- Exercise details:
Using the data below, gather each line that includes the word "itemsep".

○ ○ ○ ○ ○ ○ ○

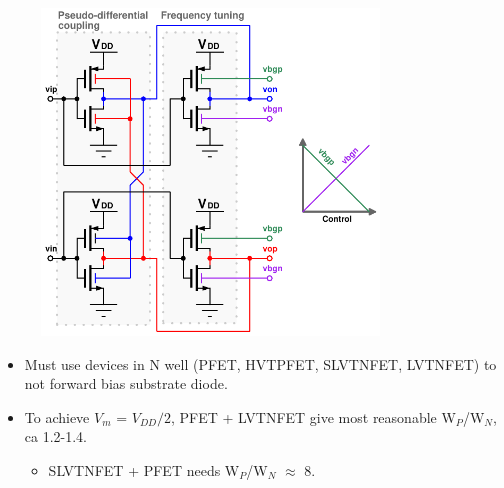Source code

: 			\begin{figure}[htb!]
			        \centering
			        \includegraphics[width=0.8\textwidth, angle=0]{./figs/parallel_delay_cell}
			\end{figure}


			\begin{itemize}[itemsep=4pt,label=\protect---]
				\item Must use devices in N well (PFET, HVTPFET, SLVTNFET, LVTNFET) to not forward bias substrate diode.
				\item To achieve $V_{m}$ =  $V_{DD}/2$, PFET + LVTNFET give most reasonable W$_P$/W$_N$, ca 1.2-1.4.
				\begin{itemize}[itemsep=4pt,label=$\bullet$]
					\item SLVTNFET + PFET needs W$_P$/W$_N$ $\approx$ 8.
				\end{itemize}
			\end{itemize}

○ ○ ○ ○ ○ ○ ○

- Answer for this exercise:
			\begin{itemize}[itemsep=4pt,label=\protect---]
				\begin{itemize}[itemsep=4pt,label=$\bullet$]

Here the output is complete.